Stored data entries
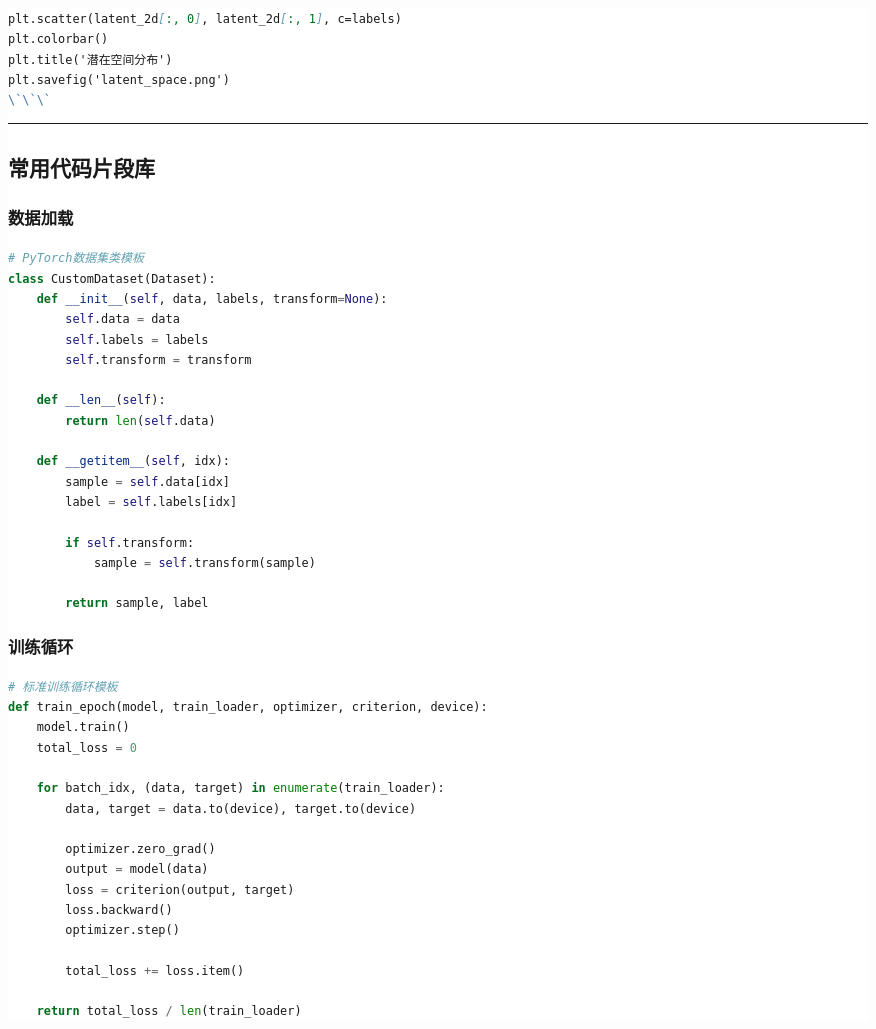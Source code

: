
 ```markdown
plt.scatter(latent_2d[:, 0], latent_2d[:, 1], c=labels)
plt.colorbar()
plt.title('潜在空间分布')
plt.savefig('latent_space.png')
\`\`\`
```

---

## 常用代码片段库

### 数据加载

```python
# PyTorch数据集类模板
class CustomDataset(Dataset):
    def __init__(self, data, labels, transform=None):
        self.data = data
        self.labels = labels
        self.transform = transform
    
    def __len__(self):
        return len(self.data)
    
    def __getitem__(self, idx):
        sample = self.data[idx]
        label = self.labels[idx]
        
        if self.transform:
            sample = self.transform(sample)
        
        return sample, label
```

### 训练循环

```python
# 标准训练循环模板
def train_epoch(model, train_loader, optimizer, criterion, device):
    model.train()
    total_loss = 0
    
    for batch_idx, (data, target) in enumerate(train_loader):
        data, target = data.to(device), target.to(device)
        
        optimizer.zero_grad()
        output = model(data)
        loss = criterion(output, target)
        loss.backward()
        optimizer.step()
        
        total_loss += loss.item()
    
    return total_loss / len(train_loader)
```
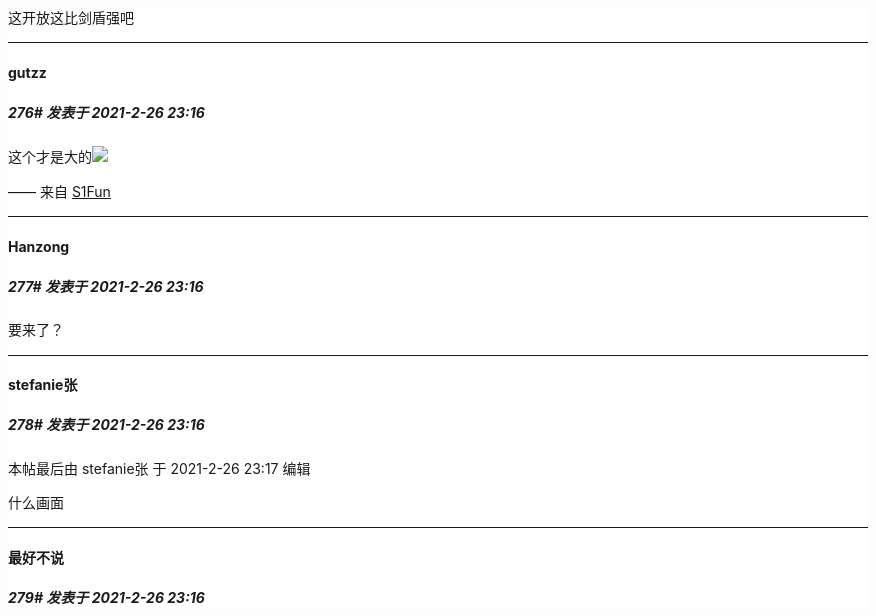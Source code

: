 


这开放这比剑盾强吧







*****

####  gutzz  
##### 276#       发表于 2021-2-26 23:16




这个才是大的<img src="https://static.saraba1st.com/image/smiley/face2017/022.png" referrerpolicy="no-referrer">

—— 来自 [S1Fun](https://s1fun.koalcat.com)







*****

####  Hanzong  
##### 277#       发表于 2021-2-26 23:16




要来了？







*****

####  stefanie张  
##### 278#       发表于 2021-2-26 23:16



 本帖最后由 stefanie张 于 2021-2-26 23:17 编辑 

什么画面







*****

####  最好不说  
##### 279#       发表于 2021-2-26 23:16



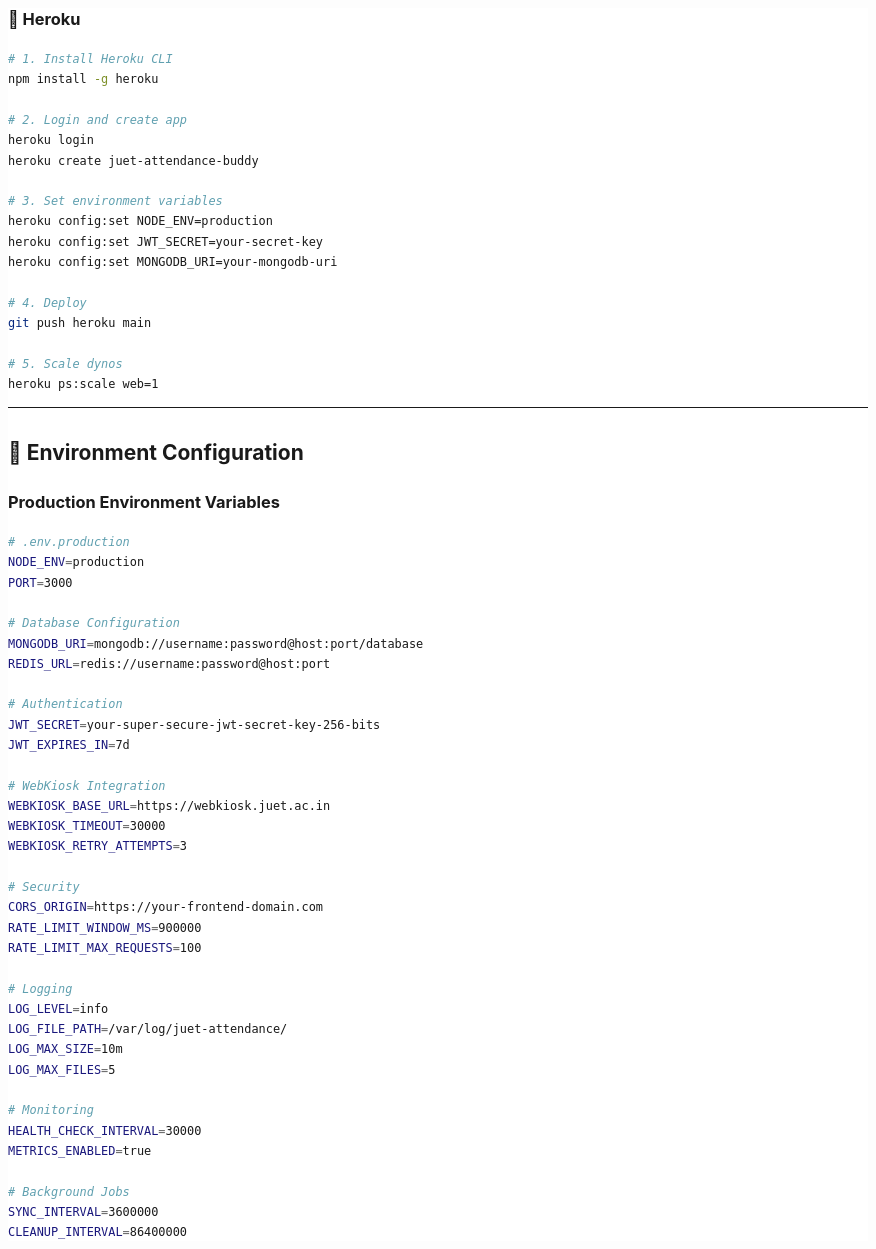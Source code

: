 ### 🚀 Heroku
```bash
# 1. Install Heroku CLI
npm install -g heroku

# 2. Login and create app
heroku login
heroku create juet-attendance-buddy

# 3. Set environment variables
heroku config:set NODE_ENV=production
heroku config:set JWT_SECRET=your-secret-key
heroku config:set MONGODB_URI=your-mongodb-uri

# 4. Deploy
git push heroku main

# 5. Scale dynos
heroku ps:scale web=1
```

---

## 🔧 Environment Configuration

### Production Environment Variables
```bash
# .env.production
NODE_ENV=production
PORT=3000

# Database Configuration
MONGODB_URI=mongodb://username:password@host:port/database
REDIS_URL=redis://username:password@host:port

# Authentication
JWT_SECRET=your-super-secure-jwt-secret-key-256-bits
JWT_EXPIRES_IN=7d

# WebKiosk Integration
WEBKIOSK_BASE_URL=https://webkiosk.juet.ac.in
WEBKIOSK_TIMEOUT=30000
WEBKIOSK_RETRY_ATTEMPTS=3

# Security
CORS_ORIGIN=https://your-frontend-domain.com
RATE_LIMIT_WINDOW_MS=900000
RATE_LIMIT_MAX_REQUESTS=100

# Logging
LOG_LEVEL=info
LOG_FILE_PATH=/var/log/juet-attendance/
LOG_MAX_SIZE=10m
LOG_MAX_FILES=5

# Monitoring
HEALTH_CHECK_INTERVAL=30000
METRICS_ENABLED=true

# Background Jobs
SYNC_INTERVAL=3600000
CLEANUP_INTERVAL=86400000
```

## Problem
Note how many lines above hold "attendance" and give that figure alone.

## Output for this exercise
2